Earthquakes are devastating – and difficult to predict. It is hard to forecast exactly when and where an earthquake will occur, despite advances in seismology and data processing. But time and again, people report that animals behave unusually before such natural disasters. Do animals really have a “sixth sense” for earthquakes, and can they warn us about them?

 

Tales of nervous water buffalo, ants or birds that get restless before an earthquake are commonplace. The latter were the subject of a report by Roman naturalist Pliny the Elder way back during the eruption of Mount Vesuvius in 79 AD. But even in modern times, anecdotes of animals behaving oddly before natural disasters continue to do the rounds. In 1975, the Chinese metropolis of Haicheng is said to have been evacuated in time ahead of a severe earthquake because the authorities drew the right conclusions from the strange behaviour of the indigenous snakes. For a long time it was virtually impossible to verify such observations scientifically because the animals would have had to have been continuously monitored both before and after a disaster. However, today’s sensors and current methods of data evaluation are now opening up new possibilities in this field.

Researchers from the Max Planck Institute of Animal Behavior in Radolfzell have used this method to investigate the behaviour of animals in an earthquake region in the Italian region of Abruzzo. The animals participating in the experiment were six cows, five sheep and two dogs, all of which are said to have behaved strangely during earthquakes in the past. The researchers equipped the four-legged subjects with motion sensors and recorded their activities over several months. During this time, the authorities reported numerous earthquakes in the region.

 

Collective state of emergency

Evaluations of the animal tracking revealed that the animals showed odd behavioural patterns up to 20 hours before an earthquake. “The closer they were to the epicentre of the impending quake, the earlier they changed their behaviour,” says project leader Martin Wikelski. These behavioural anomalies became particularly evident when the behaviour of the entire group was considered. “As a collective, the animals seem to show capabilities that are not so easy to discern on an individual level,” explains Wikelski.

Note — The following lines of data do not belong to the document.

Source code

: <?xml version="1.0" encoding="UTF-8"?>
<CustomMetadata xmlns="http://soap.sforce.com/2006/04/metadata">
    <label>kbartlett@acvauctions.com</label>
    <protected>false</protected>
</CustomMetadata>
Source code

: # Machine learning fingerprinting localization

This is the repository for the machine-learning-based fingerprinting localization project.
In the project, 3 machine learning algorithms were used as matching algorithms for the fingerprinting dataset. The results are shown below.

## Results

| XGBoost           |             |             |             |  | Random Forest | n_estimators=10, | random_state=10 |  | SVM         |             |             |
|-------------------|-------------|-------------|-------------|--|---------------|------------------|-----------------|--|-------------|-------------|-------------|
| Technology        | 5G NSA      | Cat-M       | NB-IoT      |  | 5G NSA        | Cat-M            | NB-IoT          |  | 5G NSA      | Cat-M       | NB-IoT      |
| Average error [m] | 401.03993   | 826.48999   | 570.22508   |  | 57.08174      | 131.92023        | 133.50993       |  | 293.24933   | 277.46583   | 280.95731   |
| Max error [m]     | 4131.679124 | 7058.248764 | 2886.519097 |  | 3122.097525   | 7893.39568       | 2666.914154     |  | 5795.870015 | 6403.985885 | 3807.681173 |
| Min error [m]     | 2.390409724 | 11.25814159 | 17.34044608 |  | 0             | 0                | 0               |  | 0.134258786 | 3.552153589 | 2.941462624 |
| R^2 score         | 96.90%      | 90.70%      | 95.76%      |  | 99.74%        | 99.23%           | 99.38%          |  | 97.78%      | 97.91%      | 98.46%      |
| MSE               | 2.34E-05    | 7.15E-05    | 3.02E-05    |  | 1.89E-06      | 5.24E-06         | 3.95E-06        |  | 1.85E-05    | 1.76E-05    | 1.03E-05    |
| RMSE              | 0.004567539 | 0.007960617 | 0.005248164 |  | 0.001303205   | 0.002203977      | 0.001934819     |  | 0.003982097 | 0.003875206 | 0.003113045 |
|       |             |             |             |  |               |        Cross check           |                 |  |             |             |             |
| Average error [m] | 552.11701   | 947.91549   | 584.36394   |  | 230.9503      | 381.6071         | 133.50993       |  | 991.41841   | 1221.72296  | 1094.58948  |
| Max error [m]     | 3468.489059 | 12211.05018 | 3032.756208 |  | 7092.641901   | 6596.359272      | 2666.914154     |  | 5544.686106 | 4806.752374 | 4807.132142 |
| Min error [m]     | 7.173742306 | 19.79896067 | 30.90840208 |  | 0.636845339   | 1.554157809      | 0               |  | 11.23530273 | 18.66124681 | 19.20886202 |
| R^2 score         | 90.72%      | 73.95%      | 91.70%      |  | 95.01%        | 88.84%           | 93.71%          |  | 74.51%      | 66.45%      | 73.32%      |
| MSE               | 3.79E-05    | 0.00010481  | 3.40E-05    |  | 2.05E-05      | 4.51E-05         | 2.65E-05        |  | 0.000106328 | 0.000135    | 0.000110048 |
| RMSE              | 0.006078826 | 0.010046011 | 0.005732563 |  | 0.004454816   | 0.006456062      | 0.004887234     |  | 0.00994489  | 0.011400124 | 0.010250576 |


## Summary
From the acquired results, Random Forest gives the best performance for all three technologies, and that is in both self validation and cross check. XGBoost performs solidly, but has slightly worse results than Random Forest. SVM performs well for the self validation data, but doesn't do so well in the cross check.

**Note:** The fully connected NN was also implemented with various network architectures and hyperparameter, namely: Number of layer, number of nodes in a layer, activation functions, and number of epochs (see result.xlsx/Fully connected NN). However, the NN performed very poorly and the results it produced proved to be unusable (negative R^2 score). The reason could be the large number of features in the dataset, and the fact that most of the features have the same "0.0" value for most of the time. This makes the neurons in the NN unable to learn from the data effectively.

So far, the researchers can only speculate as to what enables dogs, sheep and cows to “sense” an approaching earthquake: They may be able to smell the gases that are released in increasingly high volumes before an earthquake. Another possible explanation is that when the rock comes under severe pressure before an earthquake, it releases positively charged oxygen ions which then rise to the top and change the chemistry of the air. It is conceivable that the animals might perceive this ionisation through their fur.

 

First early warning animals in use

However, the researchers have already shown what an animal early warning system could look like: Chips on the collars worn by the animals send measurement data to a computer every three minutes. If the computer detects increased activity in the animals for at least 45 minutes, an alarm is triggered. This has already happened once, the researchers say. “And three hours later, a small earthquake did indeed shake the region, the epicentre of which was directly under the animals’ stable,” reports Wikelski.

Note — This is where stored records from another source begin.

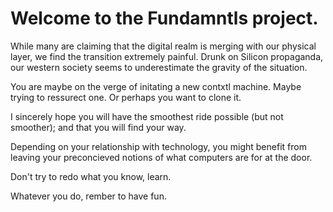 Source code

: # Welcome to the Fundamntls project.

While many are claiming that the digital realm is merging with our physical layer, we find the transition extremely painful. Drunk on Silicon propaganda, our western society seems to underestimate the gravity of the situation.

You are maybe on the verge of initating a new contxtl machine.
Maybe trying to ressurect one.
Or perhaps you want to clone it.

I sincerely hope you will have the smoothest ride possible (but not smoother); and that you will find your way.

Depending on your relationship with technology, you might benefit from leaving your preconcieved notions of what computers are for at the door.

Don't try to redo what you know, learn.

Whatever you do, rember to have fun.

The researchers have also equipped goats and sheep on Mount Etna in Sicily with GPS tracking transmitters and motion sensors. And the data evaluations would have shown that, in all seven major eruptions during this time, the animals had fled to the nearest shelter ahead of the event, Wikelski says.

 

The glass cat

These are quite promising results, but they are of course not nearly enough to draw well-founded conclusions. To broaden their research and transform the method into a systematic earthquake early warning system, the researchers now want to observe more animals over longer periods of time in different earthquake zones around the world.

To this end, they have been cooperating since 2023 with an Austrian start-up that produces GPS trackers for dogs and cats. The start-up will integrate suitable algorithms into its own software to allow it to record the unusual behaviour of the four-legged housemates. This will allow the researchers to access data from more than 600,000 animals worldwide. And since animals are exempt from the GDPR, they don’t have to ask them for permission in advance to collect and process their data.

 

 

 

Animal monitoring from orbit

But the researchers led by Martin Wikelski also want to record animal activities from space – based on the global animal observation system known as Icarus. This originally used a transmitting and receiving system on the ISS space station to operate. But with the outbreak of the Ukraine war, the partnership between the German and Russian space agencies was suspended and data transmission ended.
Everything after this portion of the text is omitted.